The famous (or infamous!) story of the Conversion of Paul captures an important feature of the Epiphany. Epiphany as teaching, as education, is also epiphany as conversion.
But about conversion there is no end of difficulties. We have perhaps a rather skeptical if not negative view of conversion particularly in terms of religion. We assume that it means a radical break from one position to another and as such retains a sense of opposition. We forget or overlook the more interesting and more comprehensive character of conversion. It really involves two moments: first, repudiation, and second, recapitulation. In other words, the apparent dramatic change from one position to another leads to a reappraisal and a recapitulation of the former position, a way of transcending simply the oppositional; at once a separation and then a deeper unity.
The story of the Conversion of St. Paul, the so-called ‘Damascus road experience’, is told three times in the Book of the Acts of the Apostles. In one sense, the story is personal and, in another sense, it is universal. It belongs, I think, to the idea of epiphany as conversion in the sense of the break-through of the understanding. It is about coming to see things in a new and deeper way but that does not happen without a struggle, the struggle of the soul to grasp and understand. In other words, conversion is not a passive event, not something which just happens arbitrarily or inadvertently. It happens because of an intense struggle in the soul or mind. In this sense, conversion is an on-going affair. It belongs to education, to the constant transformation through the renewing of our minds, to use Paul’s pregnant, provocative, and powerful phrase.
The word ‘transformation’ is, literally, metamorphosis, a radical change in our entire outlook and attitude of mind. That can happen dramatically, or it can happen more gradually, it seems to me. Learning is about the activity of knowing in us that leads inescapably to changes in how we understand and see things. It means the willingness to see things differently, to challenge our assumptions and our attachments. This is wisdom. The realization of the problem about our attachments is a feature of the cultures of ancient Greece, of Confucianism, of Hinduism and Buddhism as well as a feature of the ascetic disciplines of Judaism, Christianity and Islam. It is intrinsic to the journey of the soul as a constant series of conversions of the mind to a deeper appreciation of truth. In other words, conversion is the dynamic of the mind’s engagement with the ideas that matter and which change us.
Oedipus, in Sophocles’ classic drama, has to learn that his attachment to his way of knowing is radically incomplete. He is driven into collision with himself without which he cannot come to realize, not only the truth of Teiresias via prophetic insight, but that his own reason is only partial and dependent upon a more complete understanding, a kind of intellectus. It means transcending the opposition and collision between two apparent competing yet partial positions. It happens through the collision.
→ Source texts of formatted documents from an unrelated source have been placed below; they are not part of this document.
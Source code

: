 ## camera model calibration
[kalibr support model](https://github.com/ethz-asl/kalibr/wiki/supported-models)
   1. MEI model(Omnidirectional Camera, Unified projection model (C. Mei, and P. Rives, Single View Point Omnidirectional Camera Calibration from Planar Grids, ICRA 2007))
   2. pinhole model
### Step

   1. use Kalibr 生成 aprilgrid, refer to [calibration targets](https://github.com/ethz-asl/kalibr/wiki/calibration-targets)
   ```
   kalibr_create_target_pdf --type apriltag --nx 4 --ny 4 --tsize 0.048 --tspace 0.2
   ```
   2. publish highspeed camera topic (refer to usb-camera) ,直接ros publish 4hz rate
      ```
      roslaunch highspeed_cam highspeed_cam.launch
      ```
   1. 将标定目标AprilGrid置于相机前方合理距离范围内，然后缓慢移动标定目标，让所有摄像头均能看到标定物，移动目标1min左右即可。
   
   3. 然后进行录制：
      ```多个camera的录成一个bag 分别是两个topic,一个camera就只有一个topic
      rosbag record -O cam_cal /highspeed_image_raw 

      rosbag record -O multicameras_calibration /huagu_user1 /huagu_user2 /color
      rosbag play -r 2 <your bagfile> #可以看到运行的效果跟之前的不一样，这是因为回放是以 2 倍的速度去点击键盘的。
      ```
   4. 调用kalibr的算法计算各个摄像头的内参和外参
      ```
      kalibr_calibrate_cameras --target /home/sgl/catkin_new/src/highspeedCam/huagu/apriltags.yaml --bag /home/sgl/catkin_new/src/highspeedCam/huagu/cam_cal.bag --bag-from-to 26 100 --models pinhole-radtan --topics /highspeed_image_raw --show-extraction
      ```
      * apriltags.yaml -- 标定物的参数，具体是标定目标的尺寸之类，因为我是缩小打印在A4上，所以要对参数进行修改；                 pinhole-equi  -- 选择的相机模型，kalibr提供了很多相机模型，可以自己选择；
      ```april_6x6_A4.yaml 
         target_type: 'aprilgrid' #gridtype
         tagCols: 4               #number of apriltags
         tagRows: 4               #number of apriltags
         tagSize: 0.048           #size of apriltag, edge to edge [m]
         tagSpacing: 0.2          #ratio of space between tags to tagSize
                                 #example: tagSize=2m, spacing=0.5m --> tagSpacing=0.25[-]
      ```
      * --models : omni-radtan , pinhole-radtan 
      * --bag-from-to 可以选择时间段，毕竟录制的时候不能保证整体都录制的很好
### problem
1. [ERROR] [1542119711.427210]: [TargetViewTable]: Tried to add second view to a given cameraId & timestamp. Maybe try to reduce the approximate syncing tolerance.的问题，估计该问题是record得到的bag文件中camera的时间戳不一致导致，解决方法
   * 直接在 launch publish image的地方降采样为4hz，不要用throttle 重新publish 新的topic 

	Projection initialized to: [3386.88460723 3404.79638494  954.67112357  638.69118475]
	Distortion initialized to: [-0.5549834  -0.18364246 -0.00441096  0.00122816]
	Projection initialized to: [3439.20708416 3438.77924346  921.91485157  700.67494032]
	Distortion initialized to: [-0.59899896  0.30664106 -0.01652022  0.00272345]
In a way, that is part of Paul’s story. He was Saul of Tarsus, a committed Pharisee who, as he says, “persecuted this Way unto death”. The Way is the term first used to describe the early followers of Jesus. Some see this term as being like the Tao of ancient Chinese philosophy, the Tao of Jesus, we might say, a way of thinking and being. It is important to realize that Paul’s conversion is not from Judaism to Christianity because the latter does not yet exist. At best it is coming into being and it is more than a simple rejection of Israel, more than simply repudiation. Already in the story of Saul who becomes Paul, the name change indicative of the profound shift in his understanding, there is the idea of an intellectual struggle within Judaism about the meaning of the Messiah. At issue is the question about human suffering in relation to God’s will and purpose for our humanity.
That question belongs very much to Israel, to the project of the Exodus and beyond, especially in terms of the vocation of Israel with respect to the Law as something universal and for all nations albeit in and through Israel. It is this point that both Luke and Paul, for instance, come to emphasize in locating the significance of Christ within that perspective. The epiphany emphasis is on light, the light of knowing, we might say. On the road to Damascus, in the heat of prosecutorial zeal, there is a break-through of the understanding that contributes to the later emergence of what will become Christianity.
It happens in the form of a vision, itself a way of talking about something in the mind, something which comes to be known. The form of this vision is instructive, a light above the brightness of the sun, something beyond. This is not unlike Plato’s great image of the sun as the child of the Good which is always beyond the grasp of our knowing and yet the principle of all and every form of knowing from the lowest to the highest. In that sense, conversion cannot be just about the privileging of one form of knowing over another but more about the gathering into one of the diversities of our being and knowing. This is a theme which Paul will develop about the human community of souls as participating in the life of the Spirit. “There are diversities of gifts but the same Spirit”. This is the counter to the zeal of the convert’s insistence about what is right.
The conversion of Paul is about being self-convicted by coming into collision with oneself ethically and morally. Only so can there be a change whether it happens dramatically or incrementally. Conversion in its fullest sense is continuous growth and change that is part of the educational project. It is about becoming more fully who we truly are even in and through the forms of opposition and persecution that we inflict upon one another and which are inflicted upon us. It means transcending the oppositions and so being transformed ourselves. In this sense we may say that epiphany is conversion. We are changed by what we come to know.